* EXERCISE REQUIREMENTS
Locate the string "sourced" in the listing below. Copy every line where it is found.

** Opening THE INPUT block **

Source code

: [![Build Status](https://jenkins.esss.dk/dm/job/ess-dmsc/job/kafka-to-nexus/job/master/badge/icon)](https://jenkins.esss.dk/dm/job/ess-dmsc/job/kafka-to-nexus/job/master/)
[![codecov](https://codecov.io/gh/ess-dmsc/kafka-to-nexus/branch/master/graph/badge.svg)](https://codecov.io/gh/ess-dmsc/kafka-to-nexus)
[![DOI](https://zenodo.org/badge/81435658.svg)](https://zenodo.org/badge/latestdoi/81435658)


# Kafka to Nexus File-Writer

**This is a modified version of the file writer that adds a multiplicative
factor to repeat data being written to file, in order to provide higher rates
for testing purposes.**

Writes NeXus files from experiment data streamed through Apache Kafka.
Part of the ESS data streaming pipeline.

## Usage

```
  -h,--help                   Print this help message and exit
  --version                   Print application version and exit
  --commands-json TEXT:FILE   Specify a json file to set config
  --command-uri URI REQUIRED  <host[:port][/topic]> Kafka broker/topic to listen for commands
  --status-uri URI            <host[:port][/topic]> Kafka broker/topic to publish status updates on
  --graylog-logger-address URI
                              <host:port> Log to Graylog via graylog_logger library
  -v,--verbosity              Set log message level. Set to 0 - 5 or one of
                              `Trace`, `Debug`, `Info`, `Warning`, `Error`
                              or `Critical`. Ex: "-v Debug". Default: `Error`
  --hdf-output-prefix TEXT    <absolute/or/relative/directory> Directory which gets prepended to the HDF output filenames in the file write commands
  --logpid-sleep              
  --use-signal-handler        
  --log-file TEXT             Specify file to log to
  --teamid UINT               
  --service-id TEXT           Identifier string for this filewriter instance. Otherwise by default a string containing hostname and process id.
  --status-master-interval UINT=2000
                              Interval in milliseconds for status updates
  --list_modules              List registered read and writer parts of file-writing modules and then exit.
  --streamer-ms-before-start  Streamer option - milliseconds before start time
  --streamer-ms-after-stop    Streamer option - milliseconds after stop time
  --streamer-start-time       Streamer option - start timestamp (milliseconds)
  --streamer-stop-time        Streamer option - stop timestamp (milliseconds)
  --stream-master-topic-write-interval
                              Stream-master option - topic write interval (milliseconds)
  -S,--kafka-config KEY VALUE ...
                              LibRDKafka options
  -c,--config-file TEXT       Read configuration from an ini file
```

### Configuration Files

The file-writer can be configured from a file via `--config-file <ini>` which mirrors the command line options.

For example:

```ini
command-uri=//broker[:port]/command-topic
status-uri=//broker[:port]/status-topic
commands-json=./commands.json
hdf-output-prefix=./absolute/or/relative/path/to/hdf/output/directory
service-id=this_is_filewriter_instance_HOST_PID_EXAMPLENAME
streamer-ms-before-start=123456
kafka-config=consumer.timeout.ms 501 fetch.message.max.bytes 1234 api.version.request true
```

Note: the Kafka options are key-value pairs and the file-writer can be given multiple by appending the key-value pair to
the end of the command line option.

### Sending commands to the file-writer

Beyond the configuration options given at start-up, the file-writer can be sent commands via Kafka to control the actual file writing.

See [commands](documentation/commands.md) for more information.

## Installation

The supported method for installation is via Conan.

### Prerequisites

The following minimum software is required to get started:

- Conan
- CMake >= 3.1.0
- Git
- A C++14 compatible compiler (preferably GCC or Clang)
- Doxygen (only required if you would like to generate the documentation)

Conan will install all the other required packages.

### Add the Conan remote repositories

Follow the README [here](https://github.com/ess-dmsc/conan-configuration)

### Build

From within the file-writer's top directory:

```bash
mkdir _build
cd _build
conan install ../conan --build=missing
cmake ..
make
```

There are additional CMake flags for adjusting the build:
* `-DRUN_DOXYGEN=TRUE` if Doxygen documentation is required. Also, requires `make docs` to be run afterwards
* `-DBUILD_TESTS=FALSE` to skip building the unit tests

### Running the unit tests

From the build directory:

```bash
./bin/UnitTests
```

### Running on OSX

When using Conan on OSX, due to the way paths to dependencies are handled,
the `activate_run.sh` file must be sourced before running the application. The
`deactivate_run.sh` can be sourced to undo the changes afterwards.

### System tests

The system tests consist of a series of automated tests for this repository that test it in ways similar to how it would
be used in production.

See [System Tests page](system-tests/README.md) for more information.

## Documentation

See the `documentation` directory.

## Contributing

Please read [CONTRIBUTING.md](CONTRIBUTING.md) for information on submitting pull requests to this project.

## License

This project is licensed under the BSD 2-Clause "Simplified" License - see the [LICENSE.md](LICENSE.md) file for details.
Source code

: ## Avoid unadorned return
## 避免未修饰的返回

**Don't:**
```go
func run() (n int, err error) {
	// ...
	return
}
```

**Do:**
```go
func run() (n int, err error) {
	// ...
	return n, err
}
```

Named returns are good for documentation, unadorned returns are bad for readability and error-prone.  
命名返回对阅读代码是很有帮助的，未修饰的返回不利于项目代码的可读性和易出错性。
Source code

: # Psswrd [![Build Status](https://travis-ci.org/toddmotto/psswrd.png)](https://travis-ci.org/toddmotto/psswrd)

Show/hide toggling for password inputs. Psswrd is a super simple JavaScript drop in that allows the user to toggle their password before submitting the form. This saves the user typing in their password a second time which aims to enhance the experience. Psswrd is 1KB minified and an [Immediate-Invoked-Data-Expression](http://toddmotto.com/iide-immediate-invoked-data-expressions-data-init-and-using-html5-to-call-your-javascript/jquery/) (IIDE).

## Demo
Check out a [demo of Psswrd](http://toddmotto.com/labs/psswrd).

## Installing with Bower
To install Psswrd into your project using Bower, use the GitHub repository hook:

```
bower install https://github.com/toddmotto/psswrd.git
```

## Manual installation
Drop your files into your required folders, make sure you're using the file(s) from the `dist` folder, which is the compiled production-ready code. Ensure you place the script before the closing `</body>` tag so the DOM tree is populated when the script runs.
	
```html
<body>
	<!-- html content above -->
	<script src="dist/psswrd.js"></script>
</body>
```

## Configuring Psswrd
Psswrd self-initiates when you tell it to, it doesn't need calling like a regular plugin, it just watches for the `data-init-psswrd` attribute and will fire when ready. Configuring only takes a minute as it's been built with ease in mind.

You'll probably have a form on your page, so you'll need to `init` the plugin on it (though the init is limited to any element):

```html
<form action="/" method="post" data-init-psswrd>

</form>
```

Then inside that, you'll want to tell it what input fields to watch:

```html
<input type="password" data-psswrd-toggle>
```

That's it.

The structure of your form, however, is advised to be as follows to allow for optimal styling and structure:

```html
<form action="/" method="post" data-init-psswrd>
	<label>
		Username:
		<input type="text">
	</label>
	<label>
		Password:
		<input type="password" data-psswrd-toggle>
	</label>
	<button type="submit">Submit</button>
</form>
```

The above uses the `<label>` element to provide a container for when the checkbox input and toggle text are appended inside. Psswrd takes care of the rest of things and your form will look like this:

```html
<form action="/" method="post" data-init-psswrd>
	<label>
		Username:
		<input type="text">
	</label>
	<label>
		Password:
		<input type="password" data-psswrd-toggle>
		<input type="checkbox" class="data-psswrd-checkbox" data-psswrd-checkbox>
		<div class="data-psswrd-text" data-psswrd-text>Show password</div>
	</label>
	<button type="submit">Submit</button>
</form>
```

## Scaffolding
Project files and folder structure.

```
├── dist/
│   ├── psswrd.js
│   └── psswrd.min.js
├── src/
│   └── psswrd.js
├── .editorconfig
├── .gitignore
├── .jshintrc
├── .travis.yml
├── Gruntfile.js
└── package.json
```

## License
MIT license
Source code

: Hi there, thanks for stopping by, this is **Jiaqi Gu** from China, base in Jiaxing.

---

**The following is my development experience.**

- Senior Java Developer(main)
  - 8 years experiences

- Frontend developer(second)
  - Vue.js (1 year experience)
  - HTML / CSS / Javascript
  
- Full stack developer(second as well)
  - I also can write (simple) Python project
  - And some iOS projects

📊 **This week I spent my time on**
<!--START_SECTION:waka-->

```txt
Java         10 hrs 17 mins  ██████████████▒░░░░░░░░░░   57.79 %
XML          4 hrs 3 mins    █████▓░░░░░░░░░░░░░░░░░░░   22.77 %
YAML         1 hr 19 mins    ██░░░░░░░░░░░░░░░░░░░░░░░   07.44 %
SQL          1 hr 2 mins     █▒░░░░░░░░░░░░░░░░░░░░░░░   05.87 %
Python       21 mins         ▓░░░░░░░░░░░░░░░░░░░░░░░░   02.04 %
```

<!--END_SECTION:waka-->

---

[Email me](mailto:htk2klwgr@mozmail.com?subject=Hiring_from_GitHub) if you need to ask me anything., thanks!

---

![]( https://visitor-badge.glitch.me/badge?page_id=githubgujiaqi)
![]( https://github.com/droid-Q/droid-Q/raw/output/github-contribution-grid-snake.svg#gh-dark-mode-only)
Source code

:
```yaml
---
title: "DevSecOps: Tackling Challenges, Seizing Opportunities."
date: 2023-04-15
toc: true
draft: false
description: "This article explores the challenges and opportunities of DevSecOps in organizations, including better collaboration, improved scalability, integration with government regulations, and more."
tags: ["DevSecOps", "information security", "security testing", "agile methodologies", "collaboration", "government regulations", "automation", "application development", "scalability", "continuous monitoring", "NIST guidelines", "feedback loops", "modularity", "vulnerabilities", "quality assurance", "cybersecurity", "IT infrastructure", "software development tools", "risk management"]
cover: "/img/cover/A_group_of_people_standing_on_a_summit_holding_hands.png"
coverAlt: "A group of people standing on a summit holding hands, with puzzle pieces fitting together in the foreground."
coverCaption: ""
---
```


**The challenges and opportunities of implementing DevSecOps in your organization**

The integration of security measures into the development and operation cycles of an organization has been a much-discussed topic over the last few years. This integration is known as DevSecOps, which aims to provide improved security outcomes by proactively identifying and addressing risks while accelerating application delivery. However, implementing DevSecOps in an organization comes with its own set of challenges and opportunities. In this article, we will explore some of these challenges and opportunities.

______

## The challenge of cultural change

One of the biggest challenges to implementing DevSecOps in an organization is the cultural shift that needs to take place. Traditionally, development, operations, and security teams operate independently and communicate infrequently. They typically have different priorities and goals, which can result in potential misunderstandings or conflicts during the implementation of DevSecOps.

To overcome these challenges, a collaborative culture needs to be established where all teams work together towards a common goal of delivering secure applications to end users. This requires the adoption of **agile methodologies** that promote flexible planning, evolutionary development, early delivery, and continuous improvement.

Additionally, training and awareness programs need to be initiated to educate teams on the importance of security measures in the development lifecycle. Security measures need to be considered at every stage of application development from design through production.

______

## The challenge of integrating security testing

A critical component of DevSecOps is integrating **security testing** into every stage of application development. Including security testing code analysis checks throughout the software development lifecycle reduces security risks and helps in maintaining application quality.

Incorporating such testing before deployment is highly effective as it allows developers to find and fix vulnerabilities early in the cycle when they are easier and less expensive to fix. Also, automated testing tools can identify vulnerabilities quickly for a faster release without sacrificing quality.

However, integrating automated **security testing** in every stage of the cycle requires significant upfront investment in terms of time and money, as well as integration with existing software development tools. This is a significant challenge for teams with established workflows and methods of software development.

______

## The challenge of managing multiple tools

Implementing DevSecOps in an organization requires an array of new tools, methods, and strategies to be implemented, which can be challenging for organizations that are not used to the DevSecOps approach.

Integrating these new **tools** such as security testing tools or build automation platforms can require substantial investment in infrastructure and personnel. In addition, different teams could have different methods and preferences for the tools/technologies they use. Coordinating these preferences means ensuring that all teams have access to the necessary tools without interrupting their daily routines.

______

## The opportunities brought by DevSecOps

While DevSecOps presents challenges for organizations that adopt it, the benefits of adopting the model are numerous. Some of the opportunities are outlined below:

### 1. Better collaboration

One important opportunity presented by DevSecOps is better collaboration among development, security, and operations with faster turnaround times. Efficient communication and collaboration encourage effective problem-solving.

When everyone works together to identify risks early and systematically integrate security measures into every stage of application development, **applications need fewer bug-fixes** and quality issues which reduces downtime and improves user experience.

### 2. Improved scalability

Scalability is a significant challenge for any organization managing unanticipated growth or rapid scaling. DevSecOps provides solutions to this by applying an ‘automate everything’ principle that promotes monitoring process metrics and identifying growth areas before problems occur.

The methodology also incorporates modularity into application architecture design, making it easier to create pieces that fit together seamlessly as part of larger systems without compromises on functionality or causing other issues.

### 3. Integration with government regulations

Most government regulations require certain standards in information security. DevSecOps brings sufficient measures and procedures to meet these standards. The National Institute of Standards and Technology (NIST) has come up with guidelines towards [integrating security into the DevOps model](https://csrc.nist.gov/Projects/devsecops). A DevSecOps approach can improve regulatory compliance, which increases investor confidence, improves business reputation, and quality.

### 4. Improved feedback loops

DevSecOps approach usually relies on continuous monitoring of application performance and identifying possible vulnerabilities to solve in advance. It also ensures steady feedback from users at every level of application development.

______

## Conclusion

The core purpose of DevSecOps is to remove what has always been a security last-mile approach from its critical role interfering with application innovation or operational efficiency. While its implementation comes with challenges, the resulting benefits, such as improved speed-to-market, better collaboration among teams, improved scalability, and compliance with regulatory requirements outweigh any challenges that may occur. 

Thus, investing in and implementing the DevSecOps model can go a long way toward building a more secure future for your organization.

** Closing THE INPUT block **

* EXPECTED OUTPUT
the `activate_run.sh` file must be sourced before running the application. The
`deactivate_run.sh` can be sourced to undo the changes afterwards.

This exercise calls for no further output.